Tales of Technology
Our intelligence establishment "failed to connect the dots" before 9/11. Afterward, field agents came forward with many relevant facts -- known terrorists entering the country, men taking flying lessons, etc. -- that might have predicted the attacks in New York and Washington, D.C.; but no one who could do anything put those facts together.
The problem is that the government hierarchy makes intelligence information flow mostly upward and inward. Information flows from field agents to office managers, to regional managers, all the way up to the president. Hierarchies are great for command and control, but not for discovery. The problem is that two pieces of information in different parts of the hierarchy might never be combined because neither, by itself, is significant enough to be sent upward. If all information were sent upward, the people at the upper levels would be overloaded.
I participated in a Markle Foundation study that proposed the use of information technology to change this system. We recommended that the agencies use an Internet-style network called SHARE to help to monitor the sharing of intelligence information. Our slogan was that the "need to share" trumps the "need to know." We hope the SHARE network breaks down the barriers; but I think more is needed.
There is an old saying in the computer business: "You can lead a horse to a computer, but you can't make him type with his hooves." Whatever technology is provided to the intelligence community won't change ingrained attitudes and motivations. The people work very hard, but their orientation is not quite right. George Friedman, in his fascinating "America's Secret War," contends that our intelligence services are far too fact-oriented and not analytical or theory-oriented.
There are always too many facts. In the absence of a real event such as 9/11, one needs a forceful presentation of a theory to bring just the relevant facts forth. For example, if Tom Ridge broadcast a theory that there is going to be a nuclear event in Manhattan in the next seven days, everyone who heard him would search their information for relevant facts. Of course, Ridge wouldn't do that without evidence because he doesn't want to panic anyone or look like a fool.
So there's a chicken and egg problem: You need facts to justify a theory, but you can't organize the facts without having a theory.
There is a motivational problem in the intelligence business. Suppose I am an analyst who has a brainstorm and see a way in which some dots can be connected. It's just a theory, but I really believe it. If I take it to my boss, he might be skeptical and demand more evidence that I can't produce. If my theory proves wrong, I will lose credibility. Better to keep quiet and collect evidence. Furthermore, rewards and status accrue to those whose ideas do rise in the hierarchy so people might unconsciously send up only that information that is likely to be accepted as fact-based.
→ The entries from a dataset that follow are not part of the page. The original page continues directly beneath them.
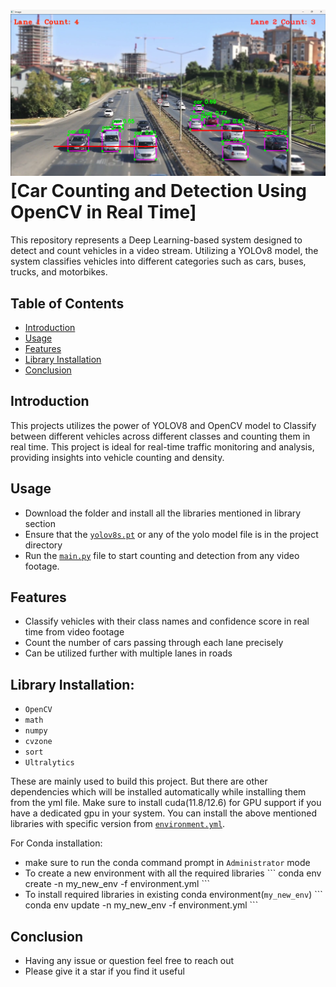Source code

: # ![Car Detection & Counter Logo](https://github.com/Ghost-141/Car_Detection_Counter/blob/main/cover.png)[Car Counting and Detection Using OpenCV in Real Time]
This repository represents a Deep Learning-based system designed to detect and count vehicles in a video stream. Utilizing a YOLOv8 model, the system classifies vehicles into different categories such as cars, buses, trucks, and motorbikes. 

## Table of Contents
- [Introduction](#introduction)
- [Usage](#usage)
- [Features](#features)
- [Library Installation](#library-installation)
- [Conclusion](#conclusion)

## Introduction
This projects utilizes the power of YOLOV8 and OpenCV model  to Classify between different vehicles across different classes and counting them in real time. This project is ideal for real-time traffic monitoring and analysis, providing insights into vehicle counting and density.

## Usage
- Download the folder and install all the libraries mentioned in library section
- Ensure that the [`yolov8s.pt`](yolov8s.pt) or any of the yolo model file is in the project directory
- Run the [`main.py`](main.py) file to start counting and detection from any video footage.
   
## Features
- Classify vehicles with their class names and confidence score in real time from video footage
- Count the number of cars passing through each lane precisely
- Can be utilized further with multiple lanes in roads

## Library Installation:  
- `OpenCV`
- `math`
- `numpy`
- `cvzone`
- `sort`
- `Ultralytics` 

These are mainly used to build this project. But there are other dependencies which will be installed automatically while installing them from the yml file. Make sure to install cuda(11.8/12.6) for GPU support if you have a dedicated gpu in your system. You can install the above mentioned libraries with specific version from [`environment.yml`](environment.yml).

For Conda installation:
- make sure to run the conda command prompt in `Administrator` mode 
- To create a new environment with all the required libraries
\`\`\`
conda env create -n my_new_env -f environment.yml
\`\`\`
- To install required libraries in existing conda environment(`my_new_env`) 
\`\`\`
conda env update -n my_new_env -f environment.yml
\`\`\`
## Conclusion
- Having any issue or question feel free to reach out
- Please give it a star if you find it useful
Failure of imagination is the result.
There are other, nonhierarchical organizations that are good at getting at the truth -- namely, the scientific and investment communities. The completely open scientific system is probably inappropriate, but the investment system offers promise.
The investment community works through markets. Lots of information is published by and about businesses, and the markets render judgment of the community. "Is IBM going to do well next quarter?" is answered by its stock price, which has been arrived at by the judgments of millions of individuals, some of whom have good theories and some of whom have critical information.
This system is nonhierarchical, anonymous and rewards people with correct answers. Instead of risking his reputation on an improbable idea, an investor risks money. They are rewarded for being right. So Tom Ridge should run a futures market within the intelligence community. For example, an analyst could bet that a terrorist attack would occur in a particular city during a particular week. If it occurred he would receive a big payoff, anonymously. Ridge and his staff would watch the market and be alerted whenever a particular future spiked upward. They would heighten countermeasures, possibly preventing an attack. The analyst would lose money, but we'd all be happier.
A completely public futures market was considered by the Defense Department a few years ago and was widely denounced. The notion of anyone making money from a human disaster is offensive. It would be even more offensive if the terrorists themselves made money, a most obscene case of insider trading. But their greed could tip us off and prevent the attack. The money Halliburton makes doesn't generate such useful information.